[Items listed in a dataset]
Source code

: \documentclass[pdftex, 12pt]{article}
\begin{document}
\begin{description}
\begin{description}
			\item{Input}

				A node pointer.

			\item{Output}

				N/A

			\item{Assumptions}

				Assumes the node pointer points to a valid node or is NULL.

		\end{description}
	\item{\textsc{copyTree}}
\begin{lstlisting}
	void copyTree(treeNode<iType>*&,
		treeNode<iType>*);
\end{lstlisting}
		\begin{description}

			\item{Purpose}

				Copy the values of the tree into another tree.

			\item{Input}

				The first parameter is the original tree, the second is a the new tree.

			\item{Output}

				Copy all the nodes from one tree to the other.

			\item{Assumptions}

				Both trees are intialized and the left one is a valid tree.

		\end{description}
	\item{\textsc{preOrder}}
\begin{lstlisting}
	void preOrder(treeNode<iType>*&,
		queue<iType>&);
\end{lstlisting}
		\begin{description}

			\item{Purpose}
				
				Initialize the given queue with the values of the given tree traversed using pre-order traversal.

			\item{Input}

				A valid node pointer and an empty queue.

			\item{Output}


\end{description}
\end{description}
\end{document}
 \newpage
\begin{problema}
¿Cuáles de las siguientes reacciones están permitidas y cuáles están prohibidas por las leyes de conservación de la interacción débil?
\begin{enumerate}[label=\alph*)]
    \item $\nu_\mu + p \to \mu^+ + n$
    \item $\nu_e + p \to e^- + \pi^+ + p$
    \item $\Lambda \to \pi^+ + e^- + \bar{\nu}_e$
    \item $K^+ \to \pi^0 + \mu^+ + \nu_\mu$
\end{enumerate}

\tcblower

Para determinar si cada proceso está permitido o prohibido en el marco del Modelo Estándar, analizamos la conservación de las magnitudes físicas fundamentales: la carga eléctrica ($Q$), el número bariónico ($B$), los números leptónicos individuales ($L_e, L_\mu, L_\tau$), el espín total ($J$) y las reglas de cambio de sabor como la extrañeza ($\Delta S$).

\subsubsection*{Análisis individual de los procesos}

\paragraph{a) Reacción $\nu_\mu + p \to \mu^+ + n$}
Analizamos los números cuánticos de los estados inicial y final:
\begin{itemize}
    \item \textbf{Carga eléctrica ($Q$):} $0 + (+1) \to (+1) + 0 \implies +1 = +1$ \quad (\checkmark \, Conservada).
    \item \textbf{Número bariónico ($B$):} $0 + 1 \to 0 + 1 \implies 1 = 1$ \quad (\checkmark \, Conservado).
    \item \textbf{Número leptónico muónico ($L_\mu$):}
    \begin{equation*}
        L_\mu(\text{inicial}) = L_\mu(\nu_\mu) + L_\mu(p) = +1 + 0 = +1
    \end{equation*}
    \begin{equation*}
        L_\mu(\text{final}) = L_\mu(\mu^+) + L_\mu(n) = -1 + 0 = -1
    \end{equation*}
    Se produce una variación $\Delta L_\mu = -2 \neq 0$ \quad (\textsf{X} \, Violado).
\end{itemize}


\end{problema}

Task details: Every line of the records should be reproduced exactly.

Result for this task:
Source code

: \documentclass[pdftex, 12pt]{article}
\begin{document}
\begin{description}
\begin{description}
			\item{Input}

				A node pointer.

			\item{Output}

				N/A

			\item{Assumptions}

				Assumes the node pointer points to a valid node or is NULL.

		\end{description}
	\item{\textsc{copyTree}}
\begin{lstlisting}
	void copyTree(treeNode<iType>*&,
		treeNode<iType>*);
\end{lstlisting}
		\begin{description}

			\item{Purpose}

				Copy the values of the tree into another tree.

			\item{Input}

				The first parameter is the original tree, the second is a the new tree.

			\item{Output}

				Copy all the nodes from one tree to the other.

			\item{Assumptions}

				Both trees are intialized and the left one is a valid tree.

		\end{description}
	\item{\textsc{preOrder}}
\begin{lstlisting}
	void preOrder(treeNode<iType>*&,
		queue<iType>&);
\end{lstlisting}
		\begin{description}

			\item{Purpose}
				
				Initialize the given queue with the values of the given tree traversed using pre-order traversal.

			\item{Input}

				A valid node pointer and an empty queue.

			\item{Output}


\end{description}
\end{description}
\end{document}
 \newpage
\begin{problema}
¿Cuáles de las siguientes reacciones están permitidas y cuáles están prohibidas por las leyes de conservación de la interacción débil?
\begin{enumerate}[label=\alph*)]
    \item $\nu_\mu + p \to \mu^+ + n$
    \item $\nu_e + p \to e^- + \pi^+ + p$
    \item $\Lambda \to \pi^+ + e^- + \bar{\nu}_e$
    \item $K^+ \to \pi^0 + \mu^+ + \nu_\mu$
\end{enumerate}

\tcblower

Para determinar si cada proceso está permitido o prohibido en el marco del Modelo Estándar, analizamos la conservación de las magnitudes físicas fundamentales: la carga eléctrica ($Q$), el número bariónico ($B$), los números leptónicos individuales ($L_e, L_\mu, L_\tau$), el espín total ($J$) y las reglas de cambio de sabor como la extrañeza ($\Delta S$).

\subsubsection*{Análisis individual de los procesos}

\paragraph{a) Reacción $\nu_\mu + p \to \mu^+ + n$}
Analizamos los números cuánticos de los estados inicial y final:
\begin{itemize}
    \item \textbf{Carga eléctrica ($Q$):} $0 + (+1) \to (+1) + 0 \implies +1 = +1$ \quad (\checkmark \, Conservada).
    \item \textbf{Número bariónico ($B$):} $0 + 1 \to 0 + 1 \implies 1 = 1$ \quad (\checkmark \, Conservado).
    \item \textbf{Número leptónico muónico ($L_\mu$):}
    \begin{equation*}
        L_\mu(\text{inicial}) = L_\mu(\nu_\mu) + L_\mu(p) = +1 + 0 = +1
    \end{equation*}
    \begin{equation*}
        L_\mu(\text{final}) = L_\mu(\mu^+) + L_\mu(n) = -1 + 0 = -1
    \end{equation*}
    Se produce una variación $\Delta L_\mu = -2 \neq 0$ \quad (\textsf{X} \, Violado).
\end{itemize}


\end{problema}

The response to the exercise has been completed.